(Provided information begins)
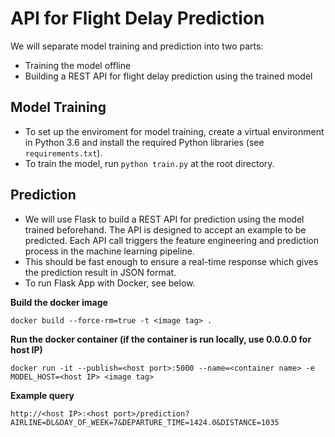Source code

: # API for Flight Delay Prediction

We will separate model training and prediction into two parts:
* Training the model offline
* Building a REST API for flight delay prediction using the trained model

## Model Training
* To set up the enviroment for model training, create a virtual environment in Python 3.6 and install the required Python libraries (see `requirements.txt`).
* To train the model, run `python train.py` at the root directory.

## Prediction
* We will use Flask to build a REST API for prediction using the model trained beforehand. The API is designed to accept an example to be predicted. Each API call triggers the feature engineering and prediction process in the machine learning pipeline. 
* This should be fast enough to ensure a real-time response which gives the prediction result in JSON format.
* To run Flask App with Docker, see below.

**Build the docker image**
```
docker build --force-rm=true -t <image tag> .
```

**Run the docker container (if the container is run locally, use 0.0.0.0 for host IP)**
```
docker run -it --publish=<host port>:5000 --name=<container name> -e MODEL_HOST=<host IP> <image tag>
```

**Example query**
```
http://<host IP>:<host port>/prediction?AIRLINE=DL&DAY_OF_WEEK=7&DEPARTURE_TIME=1424.0&DISTANCE=1035
```
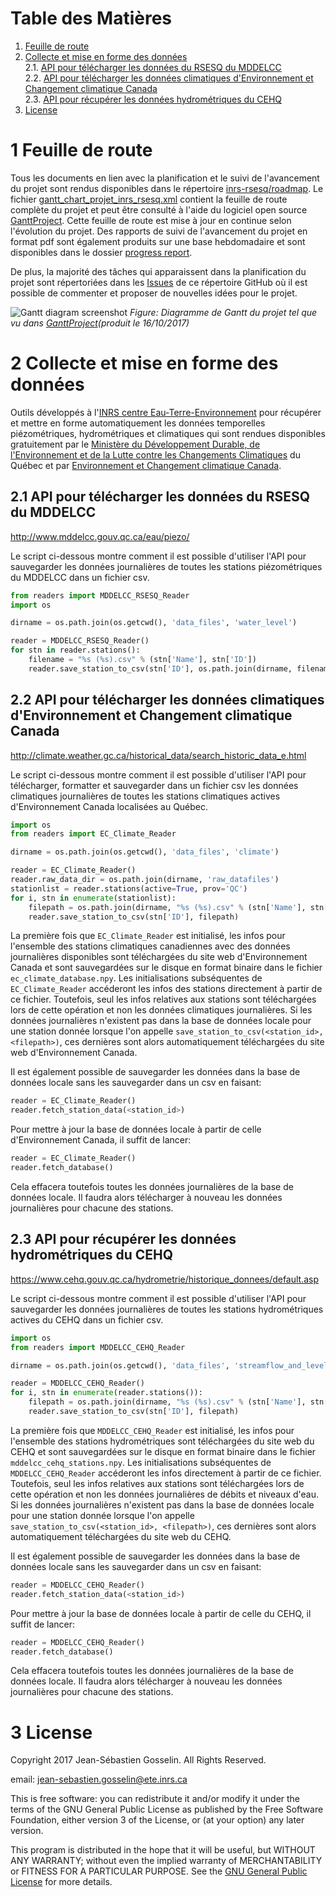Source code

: # Table des Matières

1. [Feuille de route](#1-feuille-de-route)
2. [Collecte et mise en forme des données](#2-collecte-et-mise-en-forme-des-données)<br />
    2.1. [API pour télécharger les données du RSESQ du MDDELCC](#21-api-pour-télécharger-les-données-du-rsesq-du-mddelcc)<br />
    2.2. [API pour télécharger les données climatiques d'Environnement et Changement climatique Canada](#22-api-pour-télécharger-les-données-climatiques-denvironnement-et-changement-climatique-canada)<br />
    2.3. [API pour récupérer les données hydrométriques du CEHQ](#23-api-pour-récupérer-les-données-hydrométriques-du-cehq)<br />
3. [License](#3-license)

# 1 Feuille de route

Tous les documents en lien avec la planification et le suivi de l'avancement du projet sont rendus disponibles dans le répertoire [inrs-rsesq/roadmap](https://github.com/jnsebgosselin/inrs-rsesq/tree/master/roadmap). Le fichier [gantt_chart_projet_inrs_rsesq.xml](https://github.com/jnsebgosselin/inrs-rsesq/blob/master/roadmap/gantt_chart_projet_inrs_rsesq.xml) contient la feuille de route complète du projet et peut être consulté à l'aide du logiciel open source [GanttProject](http://www.ganttproject.biz/). Cette feuille de route est mise à jour en continue selon l'évolution du projet. Des rapports de suivi de l'avancement du projet en format pdf sont également produits sur une base hebdomadaire et sont disponibles dans le dossier [progress report](https://github.com/jnsebgosselin/inrs-rsesq/tree/master/roadmap/progress%20reports).

De plus, la majorité des tâches qui apparaissent dans la planification du projet sont répertoriées dans les [Issues](https://github.com/jnsebgosselin/inrs-rsesq/issues) de ce répertoire GitHub où il est possible de commenter et proposer de nouvelles idées pour le projet.

![Gantt diagram screenshot](https://github.com/jnsebgosselin/inrs-rsesq/blob/master/roadmap/gantt_chart_scs.png)
_Figure: Diagramme de Gantt du projet tel que vu dans [GanttProject](http://www.ganttproject.biz/)(produit le 16/10/2017)_

# 2 Collecte et mise en forme des données

Outils développés à l'[INRS centre Eau-Terre-Environnement](http://www.ete.inrs.ca/) pour récupérer et mettre en forme automatiquement les données temporelles piézométriques, hydrométriques et climatiques qui sont rendues disponibles gratuitement par le [Ministère du Développement Durable, de l'Environnement et de la Lutte contre les Changements Climatiques](http://www.mddelcc.gouv.qc.ca/) du Québec et par [Environnement et Changement climatique Canada](https://www.ec.gc.ca/default.asp?lang=Fr).

## 2.1 API pour télécharger les données du RSESQ du MDDELCC
http://www.mddelcc.gouv.qc.ca/eau/piezo/

Le script ci-dessous montre comment il est possible d'utiliser l'API pour sauvegarder les données journalières de toutes les stations piézométriques du MDDELCC dans un fichier csv.

```python
from readers import MDDELCC_RSESQ_Reader
import os

dirname = os.path.join(os.getcwd(), 'data_files', 'water_level')

reader = MDDELCC_RSESQ_Reader()
for stn in reader.stations():
    filename = "%s (%s).csv" % (stn['Name'], stn['ID'])
    reader.save_station_to_csv(stn['ID'], os.path.join(dirname, filename))
```

## 2.2 API pour télécharger les données climatiques d'Environnement et Changement climatique Canada
http://climate.weather.gc.ca/historical_data/search_historic_data_e.html

Le script ci-dessous montre comment il est possible d'utiliser l'API pour télécharger, formatter et sauvegarder dans un fichier csv les données climatiques journalières de toutes les stations climatiques actives d'Environnement Canada localisées au Québec.


```python
import os
from readers import EC_Climate_Reader

dirname = os.path.join(os.getcwd(), 'data_files', 'climate')

reader = EC_Climate_Reader()
reader.raw_data_dir = os.path.join(dirname, 'raw_datafiles')
stationlist = reader.stations(active=True, prov='QC')
for i, stn in enumerate(stationlist):
    filepath = os.path.join(dirname, "%s (%s).csv" % (stn['Name'], stn['ID']))
    reader.save_station_to_csv(stn['ID'], filepath)
```

La première fois que `EC_Climate_Reader` est initialisé, les infos pour l'ensemble des stations climatiques canadiennes avec des données journalières disponibles sont téléchargées du site web d'Environnement Canada et sont sauvegardées sur le disque en format binaire dans le fichier `ec_climate_database.npy`. Les initialisations subséquentes de `EC_Climate_Reader` accéderont les infos des stations directement à partir de ce fichier. Toutefois, seul les infos relatives aux stations sont téléchargées lors de cette opération et non les données climatiques journalières. Si les données journalières n'existent pas dans la base de données locale pour une station donnée lorsque l'on appelle `save_station_to_csv(<station_id>, <filepath>)`, ces dernières sont alors automatiquement téléchargées du site web d'Environnement Canada.

Il est également possible de sauvegarder les données dans la base de données locale sans les sauvegarder dans un csv en faisant:

```python
reader = EC_Climate_Reader()
reader.fetch_station_data(<station_id>)
```
Pour mettre à jour la base de données locale à partir de celle d'Environnement Canada, il suffit de lancer:

```python
reader = EC_Climate_Reader()
reader.fetch_database()
```

Cela effacera toutefois toutes les données journalières de la base de données locale. Il faudra alors télécharger à nouveau les données journalières pour chacune des stations.

## 2.3 API pour récupérer les données hydrométriques du CEHQ
https://www.cehq.gouv.qc.ca/hydrometrie/historique_donnees/default.asp

Le script ci-dessous montre comment il est possible d'utiliser l'API pour sauvegarder les données journalières de toutes les stations hydrométriques actives du CEHQ dans un fichier csv.

```python
import os
from readers import MDDELCC_CEHQ_Reader

dirname = os.path.join(os.getcwd(), 'data_files', 'streamflow_and_level')

reader = MDDELCC_CEHQ_Reader()
for i, stn in enumerate(reader.stations()):
    filepath = os.path.join(dirname, "%s (%s).csv" % (stn['Name'], stn['ID']))
    reader.save_station_to_csv(stn['ID'], filepath)
```

La première fois que `MDDELCC_CEHQ_Reader` est initialisé, les infos pour l'ensemble des stations hydrométriques sont téléchargées du site web du CEHQ et sont sauvegardées sur le disque en format binaire dans le fichier `mddelcc_cehq_stations.npy`. Les initialisations subséquentes de `MDDELCC_CEHQ_Reader` accéderont les infos directement à partir de ce fichier. Toutefois, seul les infos relatives aux stations sont téléchargées lors de cette opération et non les données journalières de débits et niveaux d'eau. Si les données journalières n'existent pas dans la base de données locale pour une station donnée lorsque l'on appelle `save_station_to_csv(<station_id>, <filepath>)`, ces dernières sont alors automatiquement téléchargées du site web du CEHQ.

Il est également possible de sauvegarder les données dans la base de données locale sans les sauvegarder dans un csv en faisant:

```python
reader = MDDELCC_CEHQ_Reader()
reader.fetch_station_data(<station_id>)
```

Pour mettre à jour la base de données locale à partir de celle du CEHQ, il suffit de lancer:

```python
reader = MDDELCC_CEHQ_Reader()
reader.fetch_database()
```

Cela effacera toutefois toutes les données journalières de la base de données locale. Il faudra alors télécharger à nouveau les données journalières pour chacune des stations.


# 3 License

Copyright 2017 Jean-Sébastien Gosselin. All Rights Reserved.

email: jean-sebastien.gosselin@ete.inrs.ca

This is free software: you can redistribute it and/or modify
it under the terms of the GNU General Public License as published by
the Free Software Foundation, either version 3 of the License, or
(at your option) any later version.

This program is distributed in the hope that it will be useful,
but WITHOUT ANY WARRANTY; without even the implied warranty of
MERCHANTABILITY or FITNESS FOR A PARTICULAR PURPOSE.  See the
[GNU General Public License](http://www.gnu.org/licenses/) for more details.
(Provided information ends)
Task requirements: From the top of the listing above, repeat each line exactly until you reach the line containing "up the enviroment", and repeat that one too. Leave the pictures out.

Expected output:
Source code

: # API for Flight Delay Prediction

We will separate model training and prediction into two parts:
* Training the model offline
* Building a REST API for flight delay prediction using the trained model

## Model Training
* To set up the enviroment for model training, create a virtual environment in Python 3.6 and install the required Python libraries (see `requirements.txt`).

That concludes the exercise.